Bisnis.com, JAKARTA — Anggota Komisi XI DPR, Nurhayati Ali Assegaf meminta agar sistem penggunaan anggaran di DPR dilakukan dengan sistem uang elektronik (e-money) guna meningkatkan transparan penggunaan anggaran.
Menurut politisi Partai Demokrat itu, penggunaan e-money diperlukan karena sistem yang transparan itu akan menjadi salah satu cara untuk menghindari praktik korupsi di parlemen. Penggunaan anggaran yang tidak transparan akan membuka ruang bagi praktik korupsi karena sulitnya dilakukan pengawasan, ujarnya.
Nurhayati mencontohkan ketika menggunakan anggaran untuk tugas ke luar negeri, dirinya diberi uang dalam bentuk dolar AS. Padahal, saat menggunakannya anggota DPR bisa saja menggunakan kartu kredit dan bisa juga dibelanjakan dalam bentuk rupiah.
Persoalan itu, ujarnya, membuat kerumitan dalam taransparansi anggaran. Belum lagi anggota DPR yang tidak tahu berapa besaran anggaran, namun harus menggunakan anggaran yang telah ditandatanganinya.
“Saya ingin e-money tidak diterapkan di masyarakat banyak saja, namun digunakan di DPR. Tidak ada lagi tandatangan duit satu atau dua juta,” ujarnya dalam diskusi bertema Korupsi dalam Sistem Anggaran DPR di Gedung DPR, Selasa (8/5).

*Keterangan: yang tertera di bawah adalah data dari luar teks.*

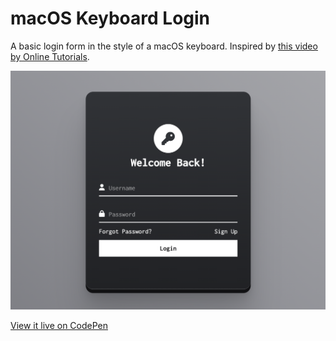 # macOS Keyboard Login
A basic login form in the style of a macOS keyboard. Inspired by [this video by Online Tutorials](https://youtu.be/yLcal6M4t68).

![A screenshot of a dark login form against a light gray background](https://github.com/pleasedonotdisturb/macOS-keyboard-login/blob/main/macos-login-file-prev.png)

[View it live on CodePen](https://codepen.io/pleasedonotdisturb/pen/vYavByE)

Sementara itu, politisi PDIP Hendrawan Supratikno mengatakan maraknya praktik korupsi termasuk di DPR adalah akibat perubahan sistem demokrasi. Dia mengakui adanya perubahan demokrasi liberal di Indonesia yang berubah secara perlahan menjadi demokrasi transaksional .
Munculnya demokrasi transksional itu tidak terlepas dari biaya politik yang mahal. Mahalnya biaya politik itu, ujarnya, membuat calon anggota legislatif harus menghabiskan banyak uang untuk membeli suara pemilih.
“Ini semua terjadi karena sistem demokrasi kita secara pelan-pelan berubah menjadi demokrasi transaksional,” ujarnya.